(Aim of the exercise) Could you write out, exactly, every line from the top of the data through the line holding "## Bachelor"? Omit the pictures.

Data records:
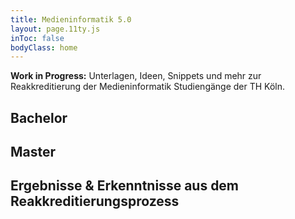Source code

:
 ```yaml
---
title: Medieninformatik 5.0
layout: page.11ty.js
inToc: false
bodyClass: home
---
```


**Work in Progress:** Unterlagen, Ideen, Snippets und mehr zur Reakkreditierung der Medieninformatik Studiengänge der TH Köln. 

## Bachelor
<snippet type="toc" id="table-of-content-bachelor" search="bachelor"></snippet>

## Master
<snippet type="toc" id="table-of-content-master" search="master"></snippet>

## Ergebnisse & Erkenntnisse aus dem Reakkreditierungsprozess
<snippet type="toc" id="table-of-content-learnings" search="learnings"></snippet>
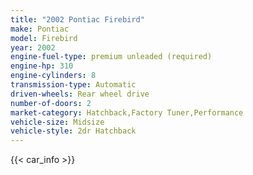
 ```yaml
---
title: "2002 Pontiac Firebird"
make: Pontiac
model: Firebird
year: 2002
engine-fuel-type: premium unleaded (required)
engine-hp: 310
engine-cylinders: 8
transmission-type: Automatic
driven-wheels: Rear wheel drive
number-of-doors: 2
market-category: Hatchback,Factory Tuner,Performance
vehicle-size: Midsize
vehicle-style: 2dr Hatchback
---
```


{{< car_info >}}
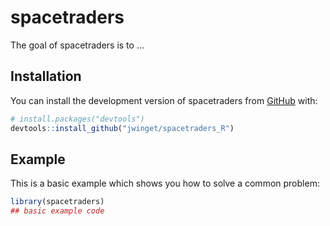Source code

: 
# spacetraders

<!-- badges: start -->
<!-- badges: end -->

The goal of spacetraders is to ...

## Installation

You can install the development version of spacetraders from [GitHub](https://github.com/) with:

``` r
# install.packages("devtools")
devtools::install_github("jwinget/spacetraders_R")
```

## Example

This is a basic example which shows you how to solve a common problem:

``` r
library(spacetraders)
## basic example code
```

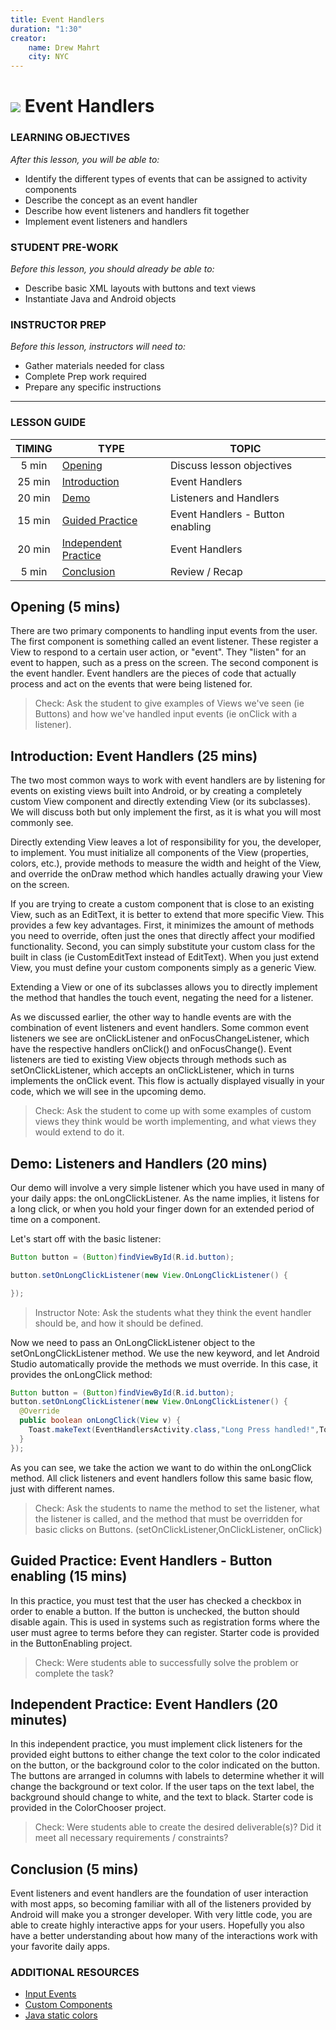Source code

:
 ```yaml
---
title: Event Handlers
duration: "1:30"
creator:
    name: Drew Mahrt
    city: NYC
---
```


<!--  OUTSTANDING

- May want to demonstrate grabbing and using user input in this lesson
- Discussion questions for the conclusion

-->

# ![](https://ga-dash.s3.amazonaws.com/production/assets/logo-9f88ae6c9c3871690e33280fcf557f33.png) Event Handlers

### LEARNING OBJECTIVES
*After this lesson, you will be able to:*
- Identify the different types of events that can be assigned to activity components
- Describe the concept as an event handler
- Describe how event listeners and handlers fit together
- Implement event listeners and handlers

### STUDENT PRE-WORK
*Before this lesson, you should already be able to:*
- Describe basic XML layouts with buttons and text views
- Instantiate Java and Android objects

### INSTRUCTOR PREP
*Before this lesson, instructors will need to:*
- Gather materials needed for class
- Complete Prep work required
- Prepare any specific instructions

---

### LESSON GUIDE

| TIMING  | TYPE  | TOPIC  |
|:-:|---|---|
| 5 min  | [Opening](#opening-5-mins)  | Discuss lesson objectives |
| 25 min  | [Introduction](#introduction-event-handlers-25-mins)  | Event Handlers |
| 20 min  | [Demo](#demo-listeners-and-handlers-20-mins)  | Listeners and Handlers |
| 15 min  | [Guided Practice](#guided-practice-event-handlers-button-enabling-15-mins)  | Event Handlers -  Button enabling |
| 20 min  | [Independent Practice](#independent-practice-event-handlers-20-minutes)  | Event Handlers |
| 5 min  | [Conclusion](#conclusion-5-mins)  | Review / Recap |
<a name="opening"></a>
## Opening (5 mins)

There are two primary components to handling input events from the user. The first component is something called an event listener. These register a View to respond to a certain user action, or "event". They "listen" for an event to happen, such as a press on the screen. The second component is the event handler. Event handlers are the pieces of code that actually process and act on the events that were being listened for.

>Check: Ask the student to give examples of Views we've seen (ie Buttons) and how we've handled input events (ie onClick with a listener).

<a name="introduction"></a>
## Introduction: Event Handlers (25 mins)

The two most common ways to work with event handlers are by listening for events on existing views built into Android, or by creating a completely custom View component and directly extending View (or its subclasses). We will discuss both but only implement the first, as it is what you will most commonly see.

Directly extending View leaves a lot of responsibility for you, the developer, to implement. You must initialize all components of the View (properties, colors, etc.), provide methods to measure the width and height of the View, and override the onDraw method which handles actually drawing your View on the screen.

If you are trying to create a custom component that is close to an existing View, such as an EditText, it is better to extend that more specific View. This provides a few key advantages. First, it minimizes the amount of methods you need to override, often just the ones that directly affect your modified functionality. Second, you can simply substitute your custom class for the built in class (ie CustomEditText instead of EditText). When you just extend View, you must define your custom components simply as a generic View.

Extending a View or one of its subclasses allows you to directly implement the method that handles the touch event, negating the need for a listener.

As we discussed earlier, the other way to handle events are with the combination of event listeners and event handlers. Some common event listeners we see are onClickListener and onFocusChangeListener, which have the respective handlers onClick() and onFocusChange(). Event listeners are tied to existing View objects through methods such as setOnClickListener, which accepts an onClickListener, which in turns implements the onClick event. This flow is actually displayed visually in your code, which we will see in the upcoming demo.

> Check: Ask the student to come up with some examples of custom views they think would be worth implementing, and what views they would extend to do it.


<a name="demo"></a>
## Demo: Listeners and Handlers (20 mins)

Our demo will involve a very simple listener which you have used in many of your daily apps: the onLongClickListener. As the name implies, it listens for a long click, or when you hold your finger down for an extended period of time on a component.

Let's start off with the basic listener:

```java
Button button = (Button)findViewById(R.id.button);

button.setOnLongClickListener(new View.OnLongClickListener() {

});
```

> Instructor Note: Ask the students what they think the event handler should be, and how it should be defined.

Now we need to pass an OnLongClickListener object to the setOnLongClickListener method. We use the new keyword, and let Android Studio automatically provide the methods we must override. In this case, it provides the onLongClick method:

```java
Button button = (Button)findViewById(R.id.button);
button.setOnLongClickListener(new View.OnLongClickListener() {
  @Override
  public boolean onLongClick(View v) {
    Toast.makeText(EventHandlersActivity.class,"Long Press handled!",Toast.LENGTH_SHORT).show();
  }
});
```
As you can see, we take the action we want to do within the onLongClick method. All click listeners and event handlers follow this same basic flow, just with different names.

>Check: Ask the students to name the method to set the listener, what the listener is called, and the method that must be overridden for basic clicks on Buttons. (setOnClickListener,OnClickListener, onClick)

<a name="guided-practice"></a>
## Guided Practice: Event Handlers -  Button enabling (15 mins)

In this practice, you must test that the user has checked a checkbox in order to enable a button. If the button is unchecked, the button should disable again. This is used in systems such as registration forms where the user must agree to terms before they can register. Starter code is provided in the ButtonEnabling project.

> Check: Were students able to successfully solve the problem or complete the task?

<a name="ind-practice"></a>
## Independent Practice: Event Handlers (20 minutes)

In this independent practice, you must implement click listeners for the provided eight buttons to either change the text color to the color indicated on the button, or the background color to the color indicated on the button. The buttons are arranged in columns with labels to determine whether it will change the background or text color. If the user taps on the text label, the background should change to white, and the text to black. Starter code is provided in the ColorChooser project.

> Check: Were students able to create the desired deliverable(s)? Did it meet all necessary requirements / constraints?


<a name="conclusion"></a>
## Conclusion (5 mins)

Event listeners and event handlers are the foundation of user interaction with most apps, so becoming familiar with all of the listeners provided by Android will make you a stronger developer. With very little code, you are able to create highly interactive apps for your users. Hopefully you also have a better understanding about how many of the interactions work with your favorite daily apps.



### ADDITIONAL RESOURCES
- [Input Events](http://developer.android.com/guide/topics/ui/ui-events.html)
- [Custom Components](http://developer.android.com/guide/topics/ui/custom-components.html)
- [Java static colors](http://docs.oracle.com/javase/7/docs/api/java/awt/Color.html)
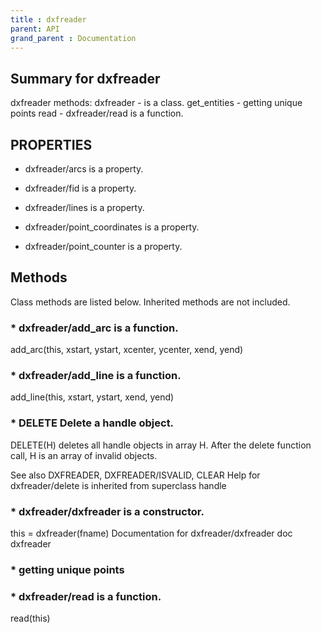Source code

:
 ```yaml
---
title : dxfreader
parent: API
grand_parent : Documentation
---
```

## Summary for dxfreader
dxfreader methods:
dxfreader - is a class.
get_entities - getting unique points
read - dxfreader/read is a function.
## PROPERTIES
* dxfreader/arcs is a property.

* dxfreader/fid is a property.

* dxfreader/lines is a property.

* dxfreader/point_coordinates is a property.

* dxfreader/point_counter is a property.

## Methods
Class methods are listed below. Inherited methods are not included.
### * dxfreader/add_arc is a function.
add_arc(this, xstart, ystart, xcenter, ycenter, xend, yend)

### * dxfreader/add_line is a function.
add_line(this, xstart, ystart, xend, yend)

### * DELETE   Delete a handle object.
DELETE(H) deletes all handle objects in array H. After the delete
function call, H is an array of invalid objects.

See also DXFREADER, DXFREADER/ISVALID, CLEAR
Help for dxfreader/delete is inherited from superclass handle

### * dxfreader/dxfreader is a constructor.
this = dxfreader(fname)
Documentation for dxfreader/dxfreader
doc dxfreader

### * getting unique points

### * dxfreader/read is a function.
read(this)

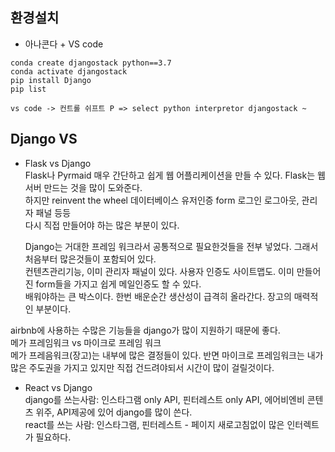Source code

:## 환경설치

- 아나콘다 + VS code

```
conda create djangostack python==3.7
conda activate djangostack
pip install Django
pip list
```

```
vs code -> 컨트롤 쉬프트 P => select python interpretor djangostack ~
```

## Django VS

- Flask vs Django  
  Flask나 Pyrmaid 매우 간단하고 쉽게 웹 어플리케이션을 만들 수 있다. Flask는 웹서버 만드는 것을 많이 도와준다.  
  하지만 reinvent the wheel 데이터베이스 유저인증 form 로그인 로그아웃, 관리자 패널 등등  
  다시 직접 만들어야 하는 많은 부분이 있다.

  Django는 거대한 프레임 워크라서 공통적으로 필요한것들을 전부 넣었다. 그래서 처음부터 많은것들이 포함되어 있다.  
  컨텐츠관리기능, 이미 관리자 패널이 있다. 사용자 인증도 사이트맵도. 이미 만들어진 form들을 가지고 쉽게 메일인증도 할 수 있다.  
  배워야하는 큰 박스이다. 한번 배운순간 생산성이 급격히 올라간다. 장고의 매력적인 부분이다.

airbnb에 사용하는 수많은 기능들을 django가 많이 지원하기 때문에 좋다.  
메가 프레임워크 vs 마이크로 프레임 워크  
메가 프레음워크(장고)는 내부에 많은 결정들이 있다. 반면 마이크로 프레임워크는 내가 많은 주도권을 가지고 있지만 직접 건드려야되서 시간이 많이 걸릴것이다.

- React vs Django  
  django를 쓰는사람: 인스타그램 only API, 핀터레스트 only API, 에어비엔비 콘텐츠 위주, API제공에 있어 django를 많이 쓴다.  
  react를 쓰는 사람: 인스타그램, 핀터레스트 - 페이지 새로고침없이 많은 인터렉트가 필요하다.
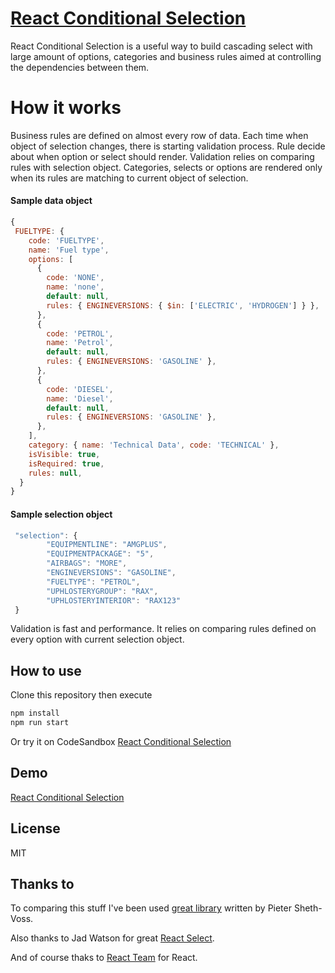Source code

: # [React Conditional Selection](https://react-conditional-select.vercel.app)

React Conditional Selection is a useful way to build cascading select with large amount of options, categories and business rules aimed at controlling the dependencies between them.

# How it works

Business rules are defined on almost every row of data. Each time when object of selection changes, there is starting validation process. Rule decide about when option or select should render. Validation relies on comparing rules with selection object. Categories, selects or options are rendered only when its rules are matching to current object of selection.

#### Sample data object

```javascript
{
 FUELTYPE: {
    code: 'FUELTYPE',
    name: 'Fuel type',
    options: [
      {
        code: 'NONE',
        name: 'none',
        default: null,
        rules: { ENGINEVERSIONS: { $in: ['ELECTRIC', 'HYDROGEN'] } },
      },
      {
        code: 'PETROL',
        name: 'Petrol',
        default: null,
        rules: { ENGINEVERSIONS: 'GASOLINE' },
      },
      {
        code: 'DIESEL',
        name: 'Diesel',
        default: null,
        rules: { ENGINEVERSIONS: 'GASOLINE' },
      },
    ],
    category: { name: 'Technical Data', code: 'TECHNICAL' },
    isVisible: true,
    isRequired: true,
    rules: null,
  }
}
```

#### Sample selection object

```javascript
 "selection": {
        "EQUIPMENTLINE": "AMGPLUS",
        "EQUIPMENTPACKAGE": "5",
        "AIRBAGS": "MORE",
        "ENGINEVERSIONS": "GASOLINE",
        "FUELTYPE": "PETROL",
        "UPHLOSTERYGROUP": "RAX",
        "UPHLOSTERYINTERIOR": "RAX123"
 }
```

Validation is fast and performance. It relies on comparing rules defined on every option with current selection object.

## How to use

Clone this repository then execute

```bash
npm install
npm run start
```

Or try it on CodeSandbox [React Conditional Selection](https://codesandbox.io/s/react-conditional-selection-75e7s?file=/src/App.js)

## Demo

[React Conditional Selection](https://react-conditional-select.vercel.app/)

## License

MIT

## Thanks to

To comparing this stuff I've been used [great library](https://github.com/protobi/query) written by Pieter Sheth-Voss.

Also thanks to Jad Watson for great [React Select](https://github.com/jedwatson/react-select).

And of course thaks to [React Team](https://reactjs.org/community/team.html) for React.
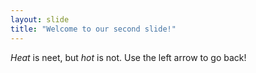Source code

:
 ```yaml
---
layout: slide
title: "Welcome to our second slide!"
---
```

*Heat* is neet, but _hot_ is not.
Use the left arrow to go back!
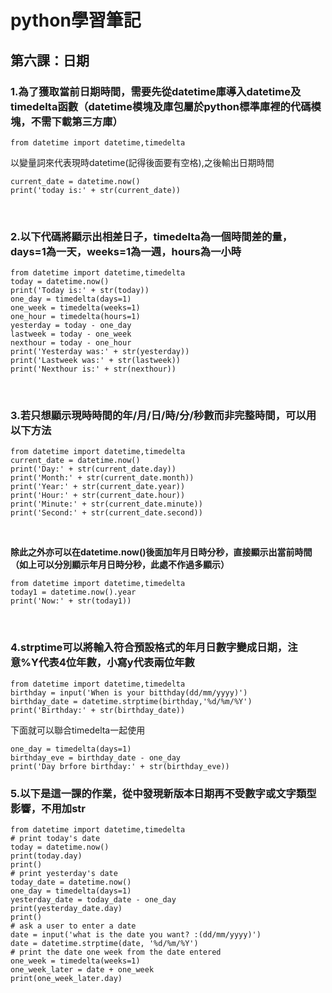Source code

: # python學習筆記

## 第六課：日期

### 1.為了獲取當前日期時間，需要先從datetime庫導入datetime及timedelta函數（datetime模塊及庫包屬於python標準庫裡的代碼模塊，不需下載第三方庫）

```
from datetime import datetime,timedelta
```

以變量詞來代表現時datetime(記得後面要有空格),之後輸出日期時間

```
current_date = datetime.now()
print('today is:' + str(current_date))
```
  
&nbsp;

### 2.以下代碼將顯示出相差日子，timedelta為一個時間差的量，days=1為一天，weeks=1為一週，hours為一小時

```
from datetime import datetime,timedelta
today = datetime.now()
print('Today is:' + str(today))
one_day = timedelta(days=1)
one_week = timedelta(weeks=1)
one_hour = timedelta(hours=1)
yesterday = today - one_day
lastweek = today - one_week
nexthour = today - one_hour
print('Yesterday was:' + str(yesterday))
print('Lastweek was:' + str(lastweek))
print('Nexthour is:' + str(nexthour))
```
  
&nbsp;

### 3.若只想顯示現時時間的年/月/日/時/分/秒數而非完整時間，可以用以下方法

```
from datetime import datetime,timedelta
current_date = datetime.now()
print('Day:' + str(current_date.day))
print('Month:' + str(current_date.month))
print('Year:' + str(current_date.year))
print('Hour:' + str(current_date.hour))
print('Minute:' + str(current_date.minute))
print('Second:' + str(current_date.second))
```
  
&nbsp;

**除此之外亦可以在datetime.now()後面加年月日時分秒，直接顯示出當前時間（如上可以分別顯示年月日時分秒，此處不作過多顯示）**

```
from datetime import datetime,timedelta
today1 = datetime.now().year
print('Now:' + str(today1))
```
  
&nbsp;

### 4.strptime可以將輸入符合預設格式的年月日數字變成日期，注意%Y代表4位年數，小寫y代表兩位年數

```
from datetime import datetime,timedelta
birthday = input('When is your bitthday(dd/mm/yyyy)')
birthday_date = datetime.strptime(birthday,'%d/%m/%Y')
print('Birthday:' + str(birthday_date))
```

下面就可以聯合timedelta一起使用

```
one_day = timedelta(days=1)
birthday_eve = birthday_date - one_day
print('Day brfore birthday:' + str(birthday_eve))
```

### 5.以下是這一課的作業，從中發現新版本日期再不受數字或文字類型影響，不用加str

```
from datetime import datetime,timedelta
# print today's date
today = datetime.now()
print(today.day)
print()
# print yesterday's date
today_date = datetime.now()
one_day = timedelta(days=1)
yesterday_date = today_date - one_day
print(yesterday_date.day)
print()
# ask a user to enter a date
date = input('what is the date you want? :(dd/mm/yyyy)')
date = datetime.strptime(date, '%d/%m/%Y')
# print the date one week from the date entered
one_week = timedelta(weeks=1)
one_week_later = date + one_week
print(one_week_later.day)
```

(Solution)
Source code

:
 ```yaml
---
title: Medieninformatik 5.0
layout: page.11ty.js
inToc: false
bodyClass: home
---
```


**Work in Progress:** Unterlagen, Ideen, Snippets und mehr zur Reakkreditierung der Medieninformatik Studiengänge der TH Köln. 

## Bachelor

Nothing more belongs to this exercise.